On 21st April the students of PGDCAM and BHMCT culminated a week long research and culinary practice exercise and came up with a fairly elaborate menu selection that represented not only pastries around the world, but a demonstration of their learning in terms of bakery techniques but also a variety of deserts for the target audience to sample.
The pastries prepared were from different countries namely, US, UK, Germany, India, Mexico, Switzerland, Middle East and France and were arranged on display. The students of PGDCAM, BHMCT (2nd, 4th and 6th Sem) and MHMCT (2nd Sem) extended their help in setting up the venue and display of pastries.
While the main event was driven as an experiential learning exercise and linked to HFP7009 Advanced Bakery and Pastry, it also provided an opportunity for the MHMCT students to engage in an event planning activity linked to MHM1010 Advanced Food Production. The Refreshment Menu at the LCB restaurant was hosted by MHM1010 (Culinary) and HFB3003 (sem4 students of BHMCT in service).

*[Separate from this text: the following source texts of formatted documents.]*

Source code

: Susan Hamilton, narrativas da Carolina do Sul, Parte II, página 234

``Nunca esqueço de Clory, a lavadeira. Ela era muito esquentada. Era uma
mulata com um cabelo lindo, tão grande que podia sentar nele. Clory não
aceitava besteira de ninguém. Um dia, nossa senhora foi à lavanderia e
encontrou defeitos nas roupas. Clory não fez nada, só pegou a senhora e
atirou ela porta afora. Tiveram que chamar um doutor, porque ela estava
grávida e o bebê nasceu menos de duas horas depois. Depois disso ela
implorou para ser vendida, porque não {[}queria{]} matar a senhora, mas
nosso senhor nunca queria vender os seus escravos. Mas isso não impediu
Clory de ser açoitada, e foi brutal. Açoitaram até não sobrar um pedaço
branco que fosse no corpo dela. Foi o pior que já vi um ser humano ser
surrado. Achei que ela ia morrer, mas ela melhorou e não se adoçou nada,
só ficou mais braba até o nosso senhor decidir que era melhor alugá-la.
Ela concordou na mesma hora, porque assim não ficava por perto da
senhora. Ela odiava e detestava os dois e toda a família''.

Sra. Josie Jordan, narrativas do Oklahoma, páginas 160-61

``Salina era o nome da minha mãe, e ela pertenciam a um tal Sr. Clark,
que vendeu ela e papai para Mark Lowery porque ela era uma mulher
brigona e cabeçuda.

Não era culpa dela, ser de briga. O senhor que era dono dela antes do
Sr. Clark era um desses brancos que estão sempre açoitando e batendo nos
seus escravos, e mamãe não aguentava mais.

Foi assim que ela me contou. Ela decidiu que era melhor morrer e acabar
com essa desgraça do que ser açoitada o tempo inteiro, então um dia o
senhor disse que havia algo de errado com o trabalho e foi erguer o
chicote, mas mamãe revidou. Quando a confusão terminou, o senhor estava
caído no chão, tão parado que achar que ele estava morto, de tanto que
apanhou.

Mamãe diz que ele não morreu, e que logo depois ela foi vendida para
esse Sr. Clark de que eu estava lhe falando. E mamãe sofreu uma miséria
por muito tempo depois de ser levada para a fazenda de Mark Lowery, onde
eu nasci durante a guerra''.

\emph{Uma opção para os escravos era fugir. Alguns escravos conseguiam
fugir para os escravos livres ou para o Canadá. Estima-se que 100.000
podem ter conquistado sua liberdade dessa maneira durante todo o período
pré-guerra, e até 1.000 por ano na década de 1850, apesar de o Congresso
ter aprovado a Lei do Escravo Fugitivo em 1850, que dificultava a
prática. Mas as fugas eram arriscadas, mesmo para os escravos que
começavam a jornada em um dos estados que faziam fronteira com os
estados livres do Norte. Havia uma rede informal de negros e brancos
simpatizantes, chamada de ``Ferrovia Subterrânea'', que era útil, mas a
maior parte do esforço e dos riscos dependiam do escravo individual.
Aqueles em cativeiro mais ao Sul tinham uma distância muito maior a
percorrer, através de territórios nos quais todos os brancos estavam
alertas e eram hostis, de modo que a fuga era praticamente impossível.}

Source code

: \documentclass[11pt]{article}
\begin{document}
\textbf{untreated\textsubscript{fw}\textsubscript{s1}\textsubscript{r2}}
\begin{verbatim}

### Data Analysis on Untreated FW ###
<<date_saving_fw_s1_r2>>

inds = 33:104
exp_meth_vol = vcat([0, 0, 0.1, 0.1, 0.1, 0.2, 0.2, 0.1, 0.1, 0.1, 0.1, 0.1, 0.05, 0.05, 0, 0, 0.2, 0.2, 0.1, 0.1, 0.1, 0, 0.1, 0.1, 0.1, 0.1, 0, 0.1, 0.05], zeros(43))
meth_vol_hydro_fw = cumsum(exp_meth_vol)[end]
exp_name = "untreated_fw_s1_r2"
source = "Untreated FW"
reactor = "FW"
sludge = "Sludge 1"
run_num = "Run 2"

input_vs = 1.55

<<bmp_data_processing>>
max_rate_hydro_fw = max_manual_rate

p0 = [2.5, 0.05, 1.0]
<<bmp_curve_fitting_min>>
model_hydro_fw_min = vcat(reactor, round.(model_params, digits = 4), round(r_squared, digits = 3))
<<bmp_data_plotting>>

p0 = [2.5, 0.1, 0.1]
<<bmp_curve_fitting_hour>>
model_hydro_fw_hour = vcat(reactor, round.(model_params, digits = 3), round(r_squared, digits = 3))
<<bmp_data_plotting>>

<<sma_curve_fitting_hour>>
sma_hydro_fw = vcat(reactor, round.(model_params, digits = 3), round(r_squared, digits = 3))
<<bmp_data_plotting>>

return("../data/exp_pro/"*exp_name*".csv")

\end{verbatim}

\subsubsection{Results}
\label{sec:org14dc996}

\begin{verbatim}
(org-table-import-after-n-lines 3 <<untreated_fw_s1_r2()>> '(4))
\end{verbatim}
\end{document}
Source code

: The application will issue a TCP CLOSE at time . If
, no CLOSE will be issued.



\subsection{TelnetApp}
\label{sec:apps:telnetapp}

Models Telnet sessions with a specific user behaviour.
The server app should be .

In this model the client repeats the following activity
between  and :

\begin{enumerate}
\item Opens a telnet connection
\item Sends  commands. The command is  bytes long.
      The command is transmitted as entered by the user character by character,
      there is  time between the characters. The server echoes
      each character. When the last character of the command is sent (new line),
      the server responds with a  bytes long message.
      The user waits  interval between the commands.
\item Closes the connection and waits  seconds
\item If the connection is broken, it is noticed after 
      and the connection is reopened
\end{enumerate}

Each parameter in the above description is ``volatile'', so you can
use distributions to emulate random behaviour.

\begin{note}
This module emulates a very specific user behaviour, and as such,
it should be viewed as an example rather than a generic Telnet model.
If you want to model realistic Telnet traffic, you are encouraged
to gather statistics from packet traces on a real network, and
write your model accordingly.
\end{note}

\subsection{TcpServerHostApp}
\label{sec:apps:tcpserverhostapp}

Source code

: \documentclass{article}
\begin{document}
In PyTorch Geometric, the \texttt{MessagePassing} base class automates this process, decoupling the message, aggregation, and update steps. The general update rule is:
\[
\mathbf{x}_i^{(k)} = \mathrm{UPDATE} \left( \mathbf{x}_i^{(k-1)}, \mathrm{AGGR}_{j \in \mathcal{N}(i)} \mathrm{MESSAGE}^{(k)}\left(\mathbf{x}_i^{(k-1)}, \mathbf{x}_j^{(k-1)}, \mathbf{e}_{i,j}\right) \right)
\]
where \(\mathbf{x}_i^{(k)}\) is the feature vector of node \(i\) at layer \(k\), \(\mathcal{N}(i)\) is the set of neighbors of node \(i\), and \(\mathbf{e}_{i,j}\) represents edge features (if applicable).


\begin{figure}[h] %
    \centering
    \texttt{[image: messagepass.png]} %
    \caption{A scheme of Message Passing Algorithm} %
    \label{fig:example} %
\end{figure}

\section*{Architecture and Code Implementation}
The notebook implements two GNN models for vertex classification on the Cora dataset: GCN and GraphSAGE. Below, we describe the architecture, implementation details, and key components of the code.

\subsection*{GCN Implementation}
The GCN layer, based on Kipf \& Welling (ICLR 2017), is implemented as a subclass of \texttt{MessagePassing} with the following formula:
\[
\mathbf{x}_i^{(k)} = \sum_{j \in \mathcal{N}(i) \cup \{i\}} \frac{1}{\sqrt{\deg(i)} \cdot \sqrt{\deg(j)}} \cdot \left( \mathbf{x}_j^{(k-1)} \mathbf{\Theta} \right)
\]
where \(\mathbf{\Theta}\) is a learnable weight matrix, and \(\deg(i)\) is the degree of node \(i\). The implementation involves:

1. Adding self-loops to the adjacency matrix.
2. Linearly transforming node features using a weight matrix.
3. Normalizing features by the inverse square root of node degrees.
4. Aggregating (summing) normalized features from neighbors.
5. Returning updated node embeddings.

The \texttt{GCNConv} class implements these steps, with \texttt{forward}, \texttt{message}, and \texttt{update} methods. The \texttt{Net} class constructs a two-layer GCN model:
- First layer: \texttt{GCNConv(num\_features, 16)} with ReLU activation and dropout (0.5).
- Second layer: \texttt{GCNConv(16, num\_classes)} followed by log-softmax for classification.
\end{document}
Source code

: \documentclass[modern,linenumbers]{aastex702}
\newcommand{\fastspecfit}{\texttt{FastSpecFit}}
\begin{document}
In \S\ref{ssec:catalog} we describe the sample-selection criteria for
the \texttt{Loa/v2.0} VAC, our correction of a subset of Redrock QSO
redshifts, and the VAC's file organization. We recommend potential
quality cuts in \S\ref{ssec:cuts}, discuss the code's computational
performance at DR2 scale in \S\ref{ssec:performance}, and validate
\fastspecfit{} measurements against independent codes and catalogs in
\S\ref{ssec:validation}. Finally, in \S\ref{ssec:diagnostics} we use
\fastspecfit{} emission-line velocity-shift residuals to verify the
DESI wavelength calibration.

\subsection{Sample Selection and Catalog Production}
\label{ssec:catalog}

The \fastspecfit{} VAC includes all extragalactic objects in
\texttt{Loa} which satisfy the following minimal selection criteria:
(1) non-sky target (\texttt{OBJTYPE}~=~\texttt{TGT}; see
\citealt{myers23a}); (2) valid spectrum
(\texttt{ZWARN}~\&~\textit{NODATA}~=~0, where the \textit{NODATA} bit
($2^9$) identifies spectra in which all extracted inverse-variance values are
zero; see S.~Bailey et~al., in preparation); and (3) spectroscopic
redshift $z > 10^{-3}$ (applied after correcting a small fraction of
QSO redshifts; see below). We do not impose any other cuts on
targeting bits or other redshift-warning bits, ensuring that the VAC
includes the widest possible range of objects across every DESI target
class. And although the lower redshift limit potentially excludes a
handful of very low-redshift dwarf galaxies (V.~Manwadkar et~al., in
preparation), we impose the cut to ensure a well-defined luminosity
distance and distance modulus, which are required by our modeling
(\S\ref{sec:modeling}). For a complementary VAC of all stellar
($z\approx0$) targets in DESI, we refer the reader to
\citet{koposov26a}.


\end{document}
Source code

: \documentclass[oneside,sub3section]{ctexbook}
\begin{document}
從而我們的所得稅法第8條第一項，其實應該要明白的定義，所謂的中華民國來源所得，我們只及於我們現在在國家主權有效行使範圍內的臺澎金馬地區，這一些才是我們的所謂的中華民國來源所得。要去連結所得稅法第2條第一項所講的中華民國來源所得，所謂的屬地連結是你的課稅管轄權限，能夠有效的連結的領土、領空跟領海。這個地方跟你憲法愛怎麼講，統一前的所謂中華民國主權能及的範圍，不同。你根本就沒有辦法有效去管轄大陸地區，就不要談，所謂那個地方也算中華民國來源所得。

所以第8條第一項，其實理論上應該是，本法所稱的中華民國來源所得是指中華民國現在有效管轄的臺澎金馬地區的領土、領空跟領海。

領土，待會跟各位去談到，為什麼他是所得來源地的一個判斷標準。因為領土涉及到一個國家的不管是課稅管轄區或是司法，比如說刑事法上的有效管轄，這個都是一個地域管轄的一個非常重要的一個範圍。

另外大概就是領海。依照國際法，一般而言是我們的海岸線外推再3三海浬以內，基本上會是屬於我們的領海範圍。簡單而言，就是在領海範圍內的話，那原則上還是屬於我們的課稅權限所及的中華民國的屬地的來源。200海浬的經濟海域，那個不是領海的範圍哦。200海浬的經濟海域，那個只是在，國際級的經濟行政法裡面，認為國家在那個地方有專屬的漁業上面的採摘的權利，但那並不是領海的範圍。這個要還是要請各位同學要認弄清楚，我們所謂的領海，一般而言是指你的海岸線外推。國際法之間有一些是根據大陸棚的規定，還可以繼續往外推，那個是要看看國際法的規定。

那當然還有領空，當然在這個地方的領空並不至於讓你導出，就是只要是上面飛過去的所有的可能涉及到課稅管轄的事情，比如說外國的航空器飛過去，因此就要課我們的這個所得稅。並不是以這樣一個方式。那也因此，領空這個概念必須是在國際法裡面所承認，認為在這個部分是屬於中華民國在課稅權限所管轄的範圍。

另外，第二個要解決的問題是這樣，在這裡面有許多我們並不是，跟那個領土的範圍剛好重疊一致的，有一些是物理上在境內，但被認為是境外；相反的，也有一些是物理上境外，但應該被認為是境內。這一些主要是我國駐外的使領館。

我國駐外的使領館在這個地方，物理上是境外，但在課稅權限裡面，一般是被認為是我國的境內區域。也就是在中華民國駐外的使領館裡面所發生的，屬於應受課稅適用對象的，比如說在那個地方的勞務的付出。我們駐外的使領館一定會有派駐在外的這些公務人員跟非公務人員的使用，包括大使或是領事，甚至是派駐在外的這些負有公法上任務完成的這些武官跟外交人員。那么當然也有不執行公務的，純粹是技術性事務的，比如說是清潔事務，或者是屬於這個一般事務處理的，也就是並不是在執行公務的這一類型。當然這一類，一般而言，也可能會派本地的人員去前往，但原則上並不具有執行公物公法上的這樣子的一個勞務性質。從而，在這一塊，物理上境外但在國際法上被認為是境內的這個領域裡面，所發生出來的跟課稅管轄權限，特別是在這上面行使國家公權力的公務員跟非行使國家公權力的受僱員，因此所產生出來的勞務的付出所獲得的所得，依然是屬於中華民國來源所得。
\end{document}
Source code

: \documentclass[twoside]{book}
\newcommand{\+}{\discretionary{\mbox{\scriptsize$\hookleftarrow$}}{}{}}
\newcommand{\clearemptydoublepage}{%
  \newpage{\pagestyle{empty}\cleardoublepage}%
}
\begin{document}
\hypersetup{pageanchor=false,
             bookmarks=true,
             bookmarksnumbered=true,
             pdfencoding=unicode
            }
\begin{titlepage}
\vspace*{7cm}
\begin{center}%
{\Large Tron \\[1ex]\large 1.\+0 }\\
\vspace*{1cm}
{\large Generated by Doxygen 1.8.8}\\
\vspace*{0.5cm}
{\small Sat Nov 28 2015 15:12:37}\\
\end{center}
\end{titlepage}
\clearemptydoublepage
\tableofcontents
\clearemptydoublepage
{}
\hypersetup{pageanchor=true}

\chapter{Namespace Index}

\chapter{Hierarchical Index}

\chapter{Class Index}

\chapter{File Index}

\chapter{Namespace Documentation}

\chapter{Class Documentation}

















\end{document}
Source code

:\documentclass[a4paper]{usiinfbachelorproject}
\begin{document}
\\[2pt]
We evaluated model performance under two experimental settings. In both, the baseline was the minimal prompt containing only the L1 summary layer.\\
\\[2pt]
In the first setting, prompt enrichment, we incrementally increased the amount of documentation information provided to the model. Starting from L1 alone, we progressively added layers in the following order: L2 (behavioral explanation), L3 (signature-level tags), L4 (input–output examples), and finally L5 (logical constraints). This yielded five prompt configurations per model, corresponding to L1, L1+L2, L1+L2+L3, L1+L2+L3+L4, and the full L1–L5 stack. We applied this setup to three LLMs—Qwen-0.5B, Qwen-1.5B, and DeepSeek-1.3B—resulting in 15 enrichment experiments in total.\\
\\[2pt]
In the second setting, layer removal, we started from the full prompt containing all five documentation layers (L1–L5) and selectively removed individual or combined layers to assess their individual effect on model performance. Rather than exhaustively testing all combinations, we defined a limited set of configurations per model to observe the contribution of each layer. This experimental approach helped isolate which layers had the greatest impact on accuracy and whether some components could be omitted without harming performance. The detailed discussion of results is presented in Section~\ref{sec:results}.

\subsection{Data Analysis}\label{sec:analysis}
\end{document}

The occasion was graced by Chef D Kumar, VP Culinary Operations for Le Meriden Hotel along with Chef S Bhandari, Chef S Ghatak, Chef A Oberoi, Chef R Anand. The inaugural event and ribbon cutting ceremony was presided over by Honourable Vice Chancellor, Prof (Dr) Tabrez Ahmad, Registrar, and in attendance was Prof (Dr) D. Parihar along with Chef D Kumar, guest of honour and the Industry Chefs in attendance.